#### Stored data
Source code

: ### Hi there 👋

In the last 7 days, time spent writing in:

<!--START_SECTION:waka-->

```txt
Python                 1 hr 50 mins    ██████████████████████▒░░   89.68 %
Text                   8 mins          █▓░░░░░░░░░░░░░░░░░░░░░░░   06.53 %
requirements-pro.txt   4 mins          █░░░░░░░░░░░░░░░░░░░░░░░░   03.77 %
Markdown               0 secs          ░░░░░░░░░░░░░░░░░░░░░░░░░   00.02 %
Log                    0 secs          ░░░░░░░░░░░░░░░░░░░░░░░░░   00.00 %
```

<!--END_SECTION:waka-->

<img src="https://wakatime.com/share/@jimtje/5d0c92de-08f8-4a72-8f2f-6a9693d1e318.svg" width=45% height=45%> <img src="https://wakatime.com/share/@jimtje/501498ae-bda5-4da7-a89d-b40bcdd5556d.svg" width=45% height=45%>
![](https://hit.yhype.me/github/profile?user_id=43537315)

#### What is being asked
Whenever a line in the entries holds the word "mins", copy that line.

#### Written answer
Python                 1 hr 50 mins    ██████████████████████▒░░   89.68 %
Text                   8 mins          █▓░░░░░░░░░░░░░░░░░░░░░░░   06.53 %
requirements-pro.txt   4 mins          █░░░░░░░░░░░░░░░░░░░░░░░░   03.77 %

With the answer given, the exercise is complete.